Pirro then joined Fox News as an analysist in 2006 and was awarded her own weekend program in 2011. She remained on the air, but in relative obscurity until the election of President Donald Trump in 2016.
Pirro used her past connections to Trump from Westchester (her ex-husband Al, was the development partner and real estate attorney for Trump on several of his projects in Westchester) to catapult her status among “the deplorables” and Trump voters and Fox news watchers across the county.
Thirteen years after her final term as D.A. and Pirro could probably not be elected in Westchester today. But her status as a Trump surrogate has allowed her to pen a recent book titled “Liars, Leakers, and Liberals: The Case Against the Anti-Trump Conspiracy.”
Pirro’s book tour included a stop last week on “The View” a daytime news show where five female hosts discuss the topics of the day and interview guests. “The View” has always had a liberal bend but has always had one host with moderate-conservative viewpoints.
Whoopi Goldberg and Joy Behar are the top names on “The View,” while Meghan McCain holds the Republican seat on the show.

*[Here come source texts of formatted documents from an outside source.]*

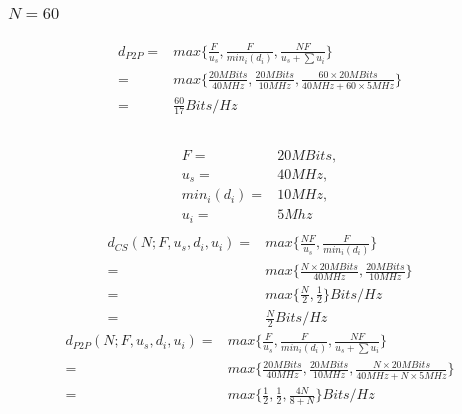 \documentclass{article}
\begin{document}
            \subsubsection*{$N=60$}
                \begin{equation*}
                    \begin{split}
                        d_{P2P}=&max\{\frac{F}{u_s},\frac{F}{{min}_i(d_i)},\frac{NF}{u_s+\sum u_i}\}\\
                            =&max\{\frac{20MBits}{40MHz},\frac{20MBits}{10MHz},\frac{60\times 20MBits }{40MHz+60\times 5MHz}\}\\
                            =&\frac{60}{17}Bits/Hz
                    \end{split}
                \end{equation*}
        \subsection{}
            \begin{equation*}
                \begin{split}
                    F=&20MBits,\\
                    u_s=&40MHz,\\
                    min_i(d_i)=&10MHz,\\
                    u_i=&5Mhz\\
                \end{split}
            \end{equation*}
            \begin{equation*}
                \begin{split}
                    d_{CS}(N;F,u_s,d_i,u_i)=&max\{\frac{NF}{u_s},\frac{F}{{min}_i(d_i)}\}\\
                        =&max\{\frac{N\times 20MBits}{40MHz},\frac{20MBits}{10MHz}\}\\
                        =&max\{\frac{N}{2},\frac{1}{2}\}Bits/Hz\\
                        =&\frac{N}{2}Bits/Hz
                \end{split}
            \end{equation*}
            \begin{equation*}
                \begin{split}
                    d_{P2P}(N;F,u_s,d_i,u_i)=&max\{\frac{F}{u_s},\frac{F}{{min}_i(d_i)},\frac{NF}{u_s+\sum u_i}\}\\
                        =&max\{\frac{20MBits}{40MHz},\frac{20MBits}{10MHz},\frac{N\times20MBits}{40MHz+N\times 5MHz}\}\\
                        =&max\{\frac{1}{2},\frac{1}{2},\frac{4N}{8+N}\}Bits/Hz\\
                \end{split}
            \end{equation*}
\end{document}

Pirro has been a guest on the show on several occasions, but not since the election of Trump.
Goldberg and Pirro got into a debate, which turned into a heated exchange and ended in the two cursing each other out and Pirro leaving her interview early. Pirro accused Goldberg of having “Trump Derangement Syndrome.”
Whoopi responded: “’Listen, I don’t have Trump Derangement. Let me tell you what I have. I’m tired of people starting a conversation with ‘Mexicans are liars and rapists.’ I’m tired of people starting a conversation about this country. There have been a lot of people in office that I didn’t agree with, but I have never ever seen anything like this. I have never seen anybody whip up such hate. I have never seen anybody be so dismissive. Clearly, you don’t watch this show, so you don’t know that I don’t suffer from that.”
After Pirro was kicked off the show, or walked off the set (whoever you want to believe), the two women allegedly had an expletive-filled exchange backstage, with Pirro telling TMZ she was “mistreated” by the show’s hosts and was treated like she was “less than human.” Pirro also told Sean Hannity that she was treated “like a dog” and that Goldberg was “literally spitting at me.”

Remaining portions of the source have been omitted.